Here is a list of some of the comedy characters portrayed by Antonio Sánchez in his show:

- El poeta que todo lo compone (The poet who composes everything): a poet who always find his verses almost ending in obscene words but replaces them with another one.
- Lindín: an obese man (Sánchez in a suit) who finds himself immensely attractive.
- Kiko Jones: a spoof of Indiana Jones. His "adventures" are always intercut with scenes of real movies in a campy way to make it funnier.
- Super Moncho: a Puerto Rican version of Super Dave. A stunt man performing increasingly absurd stunts, before which he will always yell "Pelo power!!!" (he would then rip open his shirt and exposing chest hair made of magic marker and some times very little real hair) and ends up always failing. At the end he will always yells "Estoy vivooo!!!" (I'm alive!!!).
- Pedro Lambellagas (Pedro Scablicker): a news reporter with a lame voice and a unibrow. Most of his news reports are criticisms of the local government or funny takes on local news.
- Pepe Pirindingo: a taxi driver who's always faced with crazy situations.
- Pepín Galarza: a naive and innocent geek. Somehow women are attracted to him putting him in extremely sensual situations. At that point he would always ask to the screen "Gangster, ¿que hago?" (Gangster, what should I do?. After receiving a good advice from Sánchez, he would go and do some stupid thing.

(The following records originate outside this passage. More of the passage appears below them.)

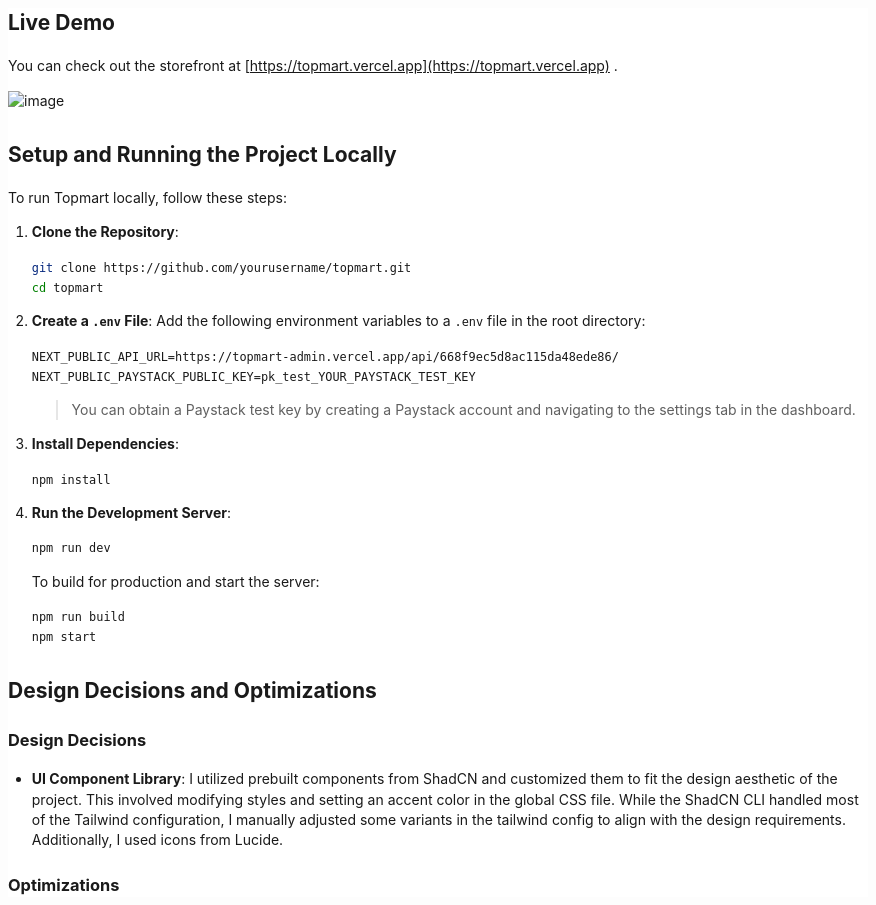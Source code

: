 ## Live Demo
You can check out the storefront at [https://topmart.vercel.app](https://topmart.vercel.app) . 

![image](https://github.com/user-attachments/assets/307ab421-9a94-491d-8733-8047a11cd2be)


## Setup and Running the Project Locally

To run Topmart locally, follow these steps:

1. **Clone the Repository**:
   ```bash
   git clone https://github.com/yourusername/topmart.git
   cd topmart
   ```

2. **Create a `.env` File**:
   Add the following environment variables to a `.env` file in the root directory:

   ```
   NEXT_PUBLIC_API_URL=https://topmart-admin.vercel.app/api/668f9ec5d8ac115da48ede86/
   NEXT_PUBLIC_PAYSTACK_PUBLIC_KEY=pk_test_YOUR_PAYSTACK_TEST_KEY
   ```

   > You can obtain a Paystack test key by creating a Paystack account and navigating to the settings tab in the dashboard.

3. **Install Dependencies**:
   ```bash
   npm install
   ```

4. **Run the Development Server**:
   ```bash
   npm run dev
   ```

   To build for production and start the server:

   ```bash
   npm run build
   npm start
   ```

## Design Decisions and Optimizations

### Design Decisions

- **UI Component Library**: I utilized prebuilt components from ShadCN and customized them to fit the design aesthetic of the project. This involved modifying styles and setting an accent color in the global CSS file. While the ShadCN CLI handled most of the Tailwind configuration, I manually adjusted some variants in the tailwind config to align with the design requirements. Additionally, I used icons from Lucide.

### Optimizations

- Dr. Selástraga: a promiscuous doctor who's always asking his female patients to get undressed.
- Minga: a gossiping woman who comments on celebrities and other everyday subjects. She would go on to have her own show (Minga y Petraca).
- Don Remigio: a horny old man who always pursues beautiful women and ends up getting hit. His sketches are usually featured in a silent movie style with fast-tracked editing and old music in the background.
- Tetron: a giant-breasted figure with flippers who came out of the shore of Puerto Rico's beaches and bathed young girls in milk.
- Cuco Pasurín: a reporter with a jewfro and a fish tie who uses clips from other interviews to answer his questions. Usually ending his interview with a woman answering that she loves "la morcilla" (the blood sausage).